Traditional VCs, meanwhile, must wait until their portfolio companies exit—typically through public offerings or acquisitions—before they can sell their stake, a process that typically takes seven years or more (they can also sell their stakes on private secondary markets to other investors). Crypto VCs can more quickly sell their token stashes after a cryptocurrency launches. That also means that many larger crypto firms have to operate as registered investment advisers, a special classification with the SEC that requires more robust financial disclosures, because they are dealing with liquid assets.
This dynamic, in part, has allowed crypto venture funds to raise massive rounds, as investors can enjoy more immediate returns, although venture funds also suffer from the downside risks of the volatility.

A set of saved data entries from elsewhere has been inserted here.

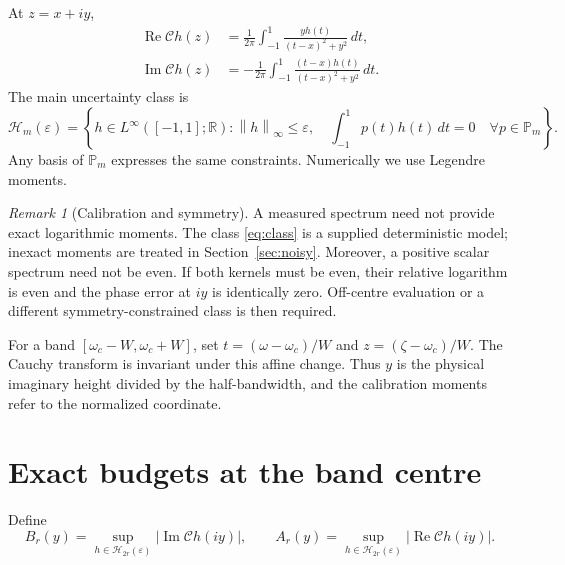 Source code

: \documentclass[11pt]{article}
\theoremstyle{remark}\newtheorem{remark}[theorem]{Remark}
\newcommand{\eps}{\varepsilon}
\newcommand{\C}{\mathcal C}
\newcommand{\Hcal}{\mathcal H}
\newcommand{\Real}{\operatorname{Re}}
\newcommand{\Imag}{\operatorname{Im}}
\newcommand{\norm}[1]{\left\lVert#1\right\rVert}
\begin{document}
At $z=x+iy$,
\begin{equation}\label{eq:components}
 \begin{split}
 \Real\C h(z)&=\frac{1}{2\pi}
       \int_{-1}^{1}\frac{yh(t)}{(t-x)^2+y^2}\,dt,\\
 \Imag\C h(z)&=-\frac{1}{2\pi}
       \int_{-1}^{1}\frac{(t-x)h(t)}{(t-x)^2+y^2}\,dt.
 \end{split}
\end{equation}
The main uncertainty class is
\begin{equation}\label{eq:class}
 \Hcal_m(\eps)=\left\{h\in L^\infty([-1,1];\mathbb R):
 \norm{h}_\infty\leq\eps,\quad
 \int_{-1}^{1}p(t)h(t)\,dt=0\quad \forall p\in\mathbb P_m\right\}.
\end{equation}
Any basis of $\mathbb P_m$ expresses the same constraints. Numerically we use
Legendre moments.

\begin{remark}[Calibration and symmetry]
A measured spectrum need not provide exact logarithmic moments.
The class \eqref{eq:class} is a supplied deterministic model; inexact moments
are treated in Section~\ref{sec:noisy}.
Moreover, a positive scalar spectrum need not be even.
If both kernels must be even, their relative logarithm is even and the phase
error at $iy$ is identically zero. Off-centre evaluation or a different
symmetry-constrained class is then required.
\end{remark}

For a band $[\omega_c-W,\omega_c+W]$, set $t=(\omega-\omega_c)/W$
and $z=(\zeta-\omega_c)/W$. The Cauchy transform is invariant under this
affine change. Thus $y$ is the physical imaginary height divided by the
half-bandwidth, and the calibration moments refer to the normalized coordinate.

\section{Exact budgets at the band centre}\label{sec:sharp}
Define
\[
 B_r(y)=\sup_{h\in\Hcal_{2r}(\eps)}|\Imag\C h(iy)|,\qquad
 A_r(y)=\sup_{h\in\Hcal_{2r}(\eps)}|\Real\C h(iy)|.
\]
\end{document}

Despite the bear market of 2022 and 2023, crypto firms continue to raise capitalHaun Ventures is fundraising for its second fund with a target of $1 billion, and Paradigm announced an $850 million third fund in 2024.
Once a novelty, crypto firms have proven to have staying power, especially after weathering the collapse of FTX and subsequent fallout. Multicoin has ridden the highs and lows of Solana, experiencing a 20,287% increase in its assets from 2017 through 2021 before experiencing a 90% drawdown in 2022. The firm has since rebounded, with its AUM growing to nearly $600 million in 2024.
Correction, April 9, 2025: A previous version of this article misattributed a quote to Pantera’s head of marketing, Ping Chen. It should have been attributed to Paul Veradittakit.